Working data
= = =
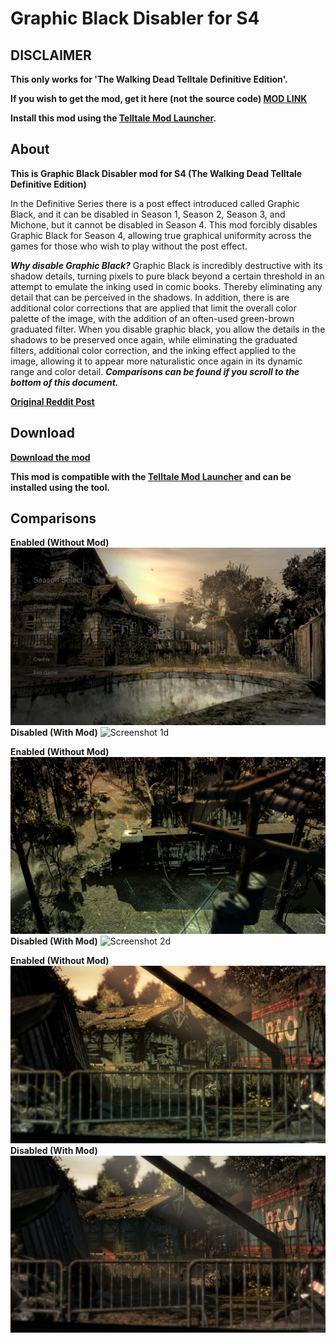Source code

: # Graphic Black Disabler for S4

## DISCLAIMER

**This only works for 'The Walking Dead Telltale Definitive Edition'.**

**If you wish to get the mod, get it here (not the source code) [MOD LINK](https://github.com/changemymindpls/TTDS-GraphicBlackDisabler/releases)**

**Install this mod using the [Telltale Mod Launcher](https://github.com/Telltale-Modding-Group/TelltaleModLauncher).**

## About

**This is Graphic Black Disabler mod for S4 (The Walking Dead Telltale Definitive Edition)**

In the Definitive Series there is a post effect introduced called Graphic Black, and it can be disabled in Season 1, Season 2, Season 3, and Michone, but it cannot be disabled in Season 4. This mod forcibly disables Graphic Black for Season 4, allowing true graphical uniformity across the games for those who wish to play without the post effect.

***Why disable Graphic Black?*** Graphic Black is incredibly destructive with its shadow details, turning pixels to pure black beyond a certain threshold in an attempt to emulate the inking used in comic books. Thereby eliminating any detail that can be perceived in the shadows. In addition, there is are additional color corrections that are applied that limit the overall color palette of the image, with the addition of an often-used green-brown graduated filter. When you disable graphic black, you allow the details in the shadows to be preserved once again, while eliminating the graduated filters, additional color correction, and the inking effect applied to the image, allowing it to appear more naturalistic once again in its dynamic range and color detail. ***Comparisons can be found if you scroll to the bottom of this document.***

**[Original Reddit Post](https://www.reddit.com/r/TheWalkingDeadGame/comments/hk795l/mod_twd_season_4_graphic_black_disabler/)**

## Download

**[Download the mod](https://github.com/changemymindpls/TTDS-GraphicBlackDisabler/releases)**

**This mod is compatible with the [Telltale Mod Launcher](https://github.com/Telltale-Modding-Group/TelltaleModLauncher) and can be installed using the tool.**

## Comparisons

**Enabled (Without Mod)**
![Screenshot 1e](screenshots/enabled1.png)
**Disabled (With Mod)**
![Screenshot 1d](screenshots/disabled1.png)

**Enabled (Without Mod)**
![Screenshot 2e](screenshots/enabled2.png)
**Disabled (With Mod)**
![Screenshot 2d](screenshots/disabled2.png)

**Enabled (Without Mod)**
![Screenshot 3e](screenshots/enabled3.png)
**Disabled (With Mod)**
![Screenshot 3d](screenshots/disabled3.png)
= = =
Task directions
Reproduce the listing above exactly, without a single picture.

Result for this task
Source code

: # Graphic Black Disabler for S4

## DISCLAIMER

**This only works for 'The Walking Dead Telltale Definitive Edition'.**

**If you wish to get the mod, get it here (not the source code) [MOD LINK](https://github.com/changemymindpls/TTDS-GraphicBlackDisabler/releases)**

**Install this mod using the [Telltale Mod Launcher](https://github.com/Telltale-Modding-Group/TelltaleModLauncher).**

## About

**This is Graphic Black Disabler mod for S4 (The Walking Dead Telltale Definitive Edition)**

In the Definitive Series there is a post effect introduced called Graphic Black, and it can be disabled in Season 1, Season 2, Season 3, and Michone, but it cannot be disabled in Season 4. This mod forcibly disables Graphic Black for Season 4, allowing true graphical uniformity across the games for those who wish to play without the post effect.

***Why disable Graphic Black?*** Graphic Black is incredibly destructive with its shadow details, turning pixels to pure black beyond a certain threshold in an attempt to emulate the inking used in comic books. Thereby eliminating any detail that can be perceived in the shadows. In addition, there is are additional color corrections that are applied that limit the overall color palette of the image, with the addition of an often-used green-brown graduated filter. When you disable graphic black, you allow the details in the shadows to be preserved once again, while eliminating the graduated filters, additional color correction, and the inking effect applied to the image, allowing it to appear more naturalistic once again in its dynamic range and color detail. ***Comparisons can be found if you scroll to the bottom of this document.***

**[Original Reddit Post](https://www.reddit.com/r/TheWalkingDeadGame/comments/hk795l/mod_twd_season_4_graphic_black_disabler/)**

## Download

**[Download the mod](https://github.com/changemymindpls/TTDS-GraphicBlackDisabler/releases)**

**This mod is compatible with the [Telltale Mod Launcher](https://github.com/Telltale-Modding-Group/TelltaleModLauncher) and can be installed using the tool.**

## Comparisons

**Enabled (Without Mod)**
![Screenshot 1e](screenshots/enabled1.png)
**Disabled (With Mod)**
![Screenshot 1d](screenshots/disabled1.png)

**Enabled (Without Mod)**
![Screenshot 2e](screenshots/enabled2.png)
**Disabled (With Mod)**
![Screenshot 2d](screenshots/disabled2.png)

**Enabled (Without Mod)**
![Screenshot 3e](screenshots/enabled3.png)
**Disabled (With Mod)**
![Screenshot 3d](screenshots/disabled3.png)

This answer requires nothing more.